The art is so old - going back, some claim, several millenia - that all sorts of fanciful conceits are accounted for within the tradition. This is particularly evident when artisans make tassels, ribbons, purses, and wrapping clothes.

Ribbons are important in old Korean costumes, generally worn by women far down their backs, heavy, embroidered, wide. Small pouches of intricate design were also attached to women's belts and truly marvelous tassels, from the small to the very large.

There were even meticulously embroidered silked thimbles, each a treasure to see, scarlet with multicolored designs. The artists made shoes of cloth, handsomely embroidered, and remarkable hats, all small in the crown.

They also excelled, and excel, in the production of wrapping cloths for all occasions: squares, or (less frequently) oblongs of material to wrap up objects and gifts of many sorts for ceremonies and special occasions.

These lovely squares, often looking like subtle and transcendent patchwork, put our awful, hideous plastic bags to shame.
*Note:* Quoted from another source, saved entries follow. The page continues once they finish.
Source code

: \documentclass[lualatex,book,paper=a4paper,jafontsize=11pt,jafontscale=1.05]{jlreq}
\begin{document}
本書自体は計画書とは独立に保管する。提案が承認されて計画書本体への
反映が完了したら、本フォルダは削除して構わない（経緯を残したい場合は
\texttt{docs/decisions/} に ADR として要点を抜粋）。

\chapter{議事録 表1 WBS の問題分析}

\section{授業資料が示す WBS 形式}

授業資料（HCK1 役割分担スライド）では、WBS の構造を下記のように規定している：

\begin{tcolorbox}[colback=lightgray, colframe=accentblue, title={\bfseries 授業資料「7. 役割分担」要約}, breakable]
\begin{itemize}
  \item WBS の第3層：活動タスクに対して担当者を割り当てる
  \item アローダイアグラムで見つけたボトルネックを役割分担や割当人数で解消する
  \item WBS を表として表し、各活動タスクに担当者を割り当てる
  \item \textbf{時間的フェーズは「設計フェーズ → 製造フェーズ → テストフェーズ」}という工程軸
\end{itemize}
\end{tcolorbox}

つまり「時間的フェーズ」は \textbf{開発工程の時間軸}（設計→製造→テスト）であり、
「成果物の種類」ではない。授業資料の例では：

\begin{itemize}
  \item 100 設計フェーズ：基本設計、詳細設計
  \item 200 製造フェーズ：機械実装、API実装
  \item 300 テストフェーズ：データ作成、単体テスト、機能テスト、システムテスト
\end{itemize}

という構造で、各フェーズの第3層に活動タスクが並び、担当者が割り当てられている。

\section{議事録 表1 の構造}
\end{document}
Wedding presents, of course, had splendid wrapping cloths, and other occasions merited great attention to these useful adjuncts, which were of varied size, and sometimes had cords attached to the corners. As they had no special emphasis as to form; the makers could do what they liked in the way of juxtaposing colors, which were now bold, now of muted shades, an art both aesthetic and eminently practical.

The Japanese used to go in for wrapping cloths too at one time, and indeed it would be a delightful thing if the world could follow the old lead of this custom and the West take up the idea.

Korean costume designers and their clothmakers have added a great deal to the world's treasury of attractive objects and have enhanced our sense of materials. (Among these is gauze, which they loved and used extensively, both for hats and garments, even for wrapping cloths.)

They made the most of what they had, and everything they created was quite perfect in itself. This conveys a lesson to us all, quite apart from the beauty of the result.